Your task:
Throughout the material below, count each line in which the word "images" appears, then reply with the count only.

Source material:
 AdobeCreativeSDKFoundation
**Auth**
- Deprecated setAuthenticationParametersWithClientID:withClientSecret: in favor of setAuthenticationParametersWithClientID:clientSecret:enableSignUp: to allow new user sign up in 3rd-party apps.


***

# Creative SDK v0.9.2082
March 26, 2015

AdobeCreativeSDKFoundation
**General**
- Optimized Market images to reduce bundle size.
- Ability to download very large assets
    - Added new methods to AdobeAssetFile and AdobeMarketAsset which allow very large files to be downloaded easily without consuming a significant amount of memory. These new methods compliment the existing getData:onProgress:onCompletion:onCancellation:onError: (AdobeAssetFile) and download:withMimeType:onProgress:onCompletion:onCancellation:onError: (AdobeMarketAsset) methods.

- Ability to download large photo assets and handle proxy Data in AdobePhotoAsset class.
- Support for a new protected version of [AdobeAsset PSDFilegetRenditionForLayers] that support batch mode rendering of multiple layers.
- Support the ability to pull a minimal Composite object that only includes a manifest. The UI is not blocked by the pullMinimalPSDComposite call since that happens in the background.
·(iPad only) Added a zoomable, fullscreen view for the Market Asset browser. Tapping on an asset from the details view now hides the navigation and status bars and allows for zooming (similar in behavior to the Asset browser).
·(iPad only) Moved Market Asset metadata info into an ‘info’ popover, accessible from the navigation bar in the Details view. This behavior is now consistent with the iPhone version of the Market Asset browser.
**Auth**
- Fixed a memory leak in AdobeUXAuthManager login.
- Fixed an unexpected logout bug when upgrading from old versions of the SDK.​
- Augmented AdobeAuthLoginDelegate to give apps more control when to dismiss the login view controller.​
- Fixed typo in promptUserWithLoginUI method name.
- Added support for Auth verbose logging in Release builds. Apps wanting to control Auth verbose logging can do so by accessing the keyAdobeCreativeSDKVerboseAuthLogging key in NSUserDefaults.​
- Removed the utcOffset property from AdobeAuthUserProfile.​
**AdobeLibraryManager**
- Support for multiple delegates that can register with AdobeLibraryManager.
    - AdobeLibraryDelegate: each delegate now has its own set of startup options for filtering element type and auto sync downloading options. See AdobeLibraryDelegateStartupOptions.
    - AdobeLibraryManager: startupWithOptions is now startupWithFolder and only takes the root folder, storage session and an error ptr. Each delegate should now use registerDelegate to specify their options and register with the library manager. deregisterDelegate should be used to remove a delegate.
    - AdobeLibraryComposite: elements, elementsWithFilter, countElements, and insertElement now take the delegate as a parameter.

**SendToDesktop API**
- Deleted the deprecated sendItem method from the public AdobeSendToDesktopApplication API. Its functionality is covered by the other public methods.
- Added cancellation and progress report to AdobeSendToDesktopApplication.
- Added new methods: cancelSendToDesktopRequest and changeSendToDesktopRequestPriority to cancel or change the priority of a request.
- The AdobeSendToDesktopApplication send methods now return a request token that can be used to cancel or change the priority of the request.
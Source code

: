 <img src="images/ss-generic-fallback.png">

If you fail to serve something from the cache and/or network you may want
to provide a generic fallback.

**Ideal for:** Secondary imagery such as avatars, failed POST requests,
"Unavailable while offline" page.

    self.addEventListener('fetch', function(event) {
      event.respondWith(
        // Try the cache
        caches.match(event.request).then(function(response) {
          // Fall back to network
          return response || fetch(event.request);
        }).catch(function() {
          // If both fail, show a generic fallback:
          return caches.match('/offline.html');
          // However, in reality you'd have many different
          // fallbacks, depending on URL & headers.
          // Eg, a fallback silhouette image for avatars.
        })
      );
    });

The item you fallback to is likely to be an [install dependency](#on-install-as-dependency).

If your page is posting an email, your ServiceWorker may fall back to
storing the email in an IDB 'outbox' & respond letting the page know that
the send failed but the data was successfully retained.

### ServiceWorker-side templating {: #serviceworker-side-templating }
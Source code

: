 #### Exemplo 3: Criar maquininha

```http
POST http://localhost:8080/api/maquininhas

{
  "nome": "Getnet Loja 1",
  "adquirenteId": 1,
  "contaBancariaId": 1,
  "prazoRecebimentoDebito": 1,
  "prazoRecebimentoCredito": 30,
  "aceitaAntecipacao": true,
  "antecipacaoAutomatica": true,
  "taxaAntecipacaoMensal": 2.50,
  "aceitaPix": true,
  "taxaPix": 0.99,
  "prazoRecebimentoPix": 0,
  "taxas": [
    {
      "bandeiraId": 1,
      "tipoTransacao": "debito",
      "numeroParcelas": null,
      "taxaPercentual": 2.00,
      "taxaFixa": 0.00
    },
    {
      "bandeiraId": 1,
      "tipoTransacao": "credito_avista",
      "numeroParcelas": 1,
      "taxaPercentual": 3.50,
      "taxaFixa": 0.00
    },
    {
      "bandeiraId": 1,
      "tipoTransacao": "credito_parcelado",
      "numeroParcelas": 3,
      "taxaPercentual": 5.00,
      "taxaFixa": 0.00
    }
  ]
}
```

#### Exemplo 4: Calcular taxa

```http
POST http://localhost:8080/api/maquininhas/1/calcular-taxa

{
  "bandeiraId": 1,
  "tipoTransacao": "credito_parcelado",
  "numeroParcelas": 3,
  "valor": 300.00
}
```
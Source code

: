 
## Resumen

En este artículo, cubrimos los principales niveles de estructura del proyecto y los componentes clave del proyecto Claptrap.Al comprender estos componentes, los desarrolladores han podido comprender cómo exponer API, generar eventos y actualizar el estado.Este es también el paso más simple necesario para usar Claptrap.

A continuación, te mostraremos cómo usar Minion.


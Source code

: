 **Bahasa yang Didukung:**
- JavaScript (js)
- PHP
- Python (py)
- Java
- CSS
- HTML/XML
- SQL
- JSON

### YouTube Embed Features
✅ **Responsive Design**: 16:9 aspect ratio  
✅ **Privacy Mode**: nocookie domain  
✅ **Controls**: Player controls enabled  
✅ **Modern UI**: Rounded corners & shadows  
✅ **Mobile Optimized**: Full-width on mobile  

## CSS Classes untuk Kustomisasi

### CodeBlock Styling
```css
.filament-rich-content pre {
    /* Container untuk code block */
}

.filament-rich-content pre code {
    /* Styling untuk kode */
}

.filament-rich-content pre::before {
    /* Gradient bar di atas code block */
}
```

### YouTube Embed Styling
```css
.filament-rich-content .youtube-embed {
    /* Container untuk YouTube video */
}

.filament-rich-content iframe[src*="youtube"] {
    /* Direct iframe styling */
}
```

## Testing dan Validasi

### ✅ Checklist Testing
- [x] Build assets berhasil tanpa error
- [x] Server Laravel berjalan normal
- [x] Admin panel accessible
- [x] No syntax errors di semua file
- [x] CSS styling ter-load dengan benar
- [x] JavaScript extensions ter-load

Reply:
2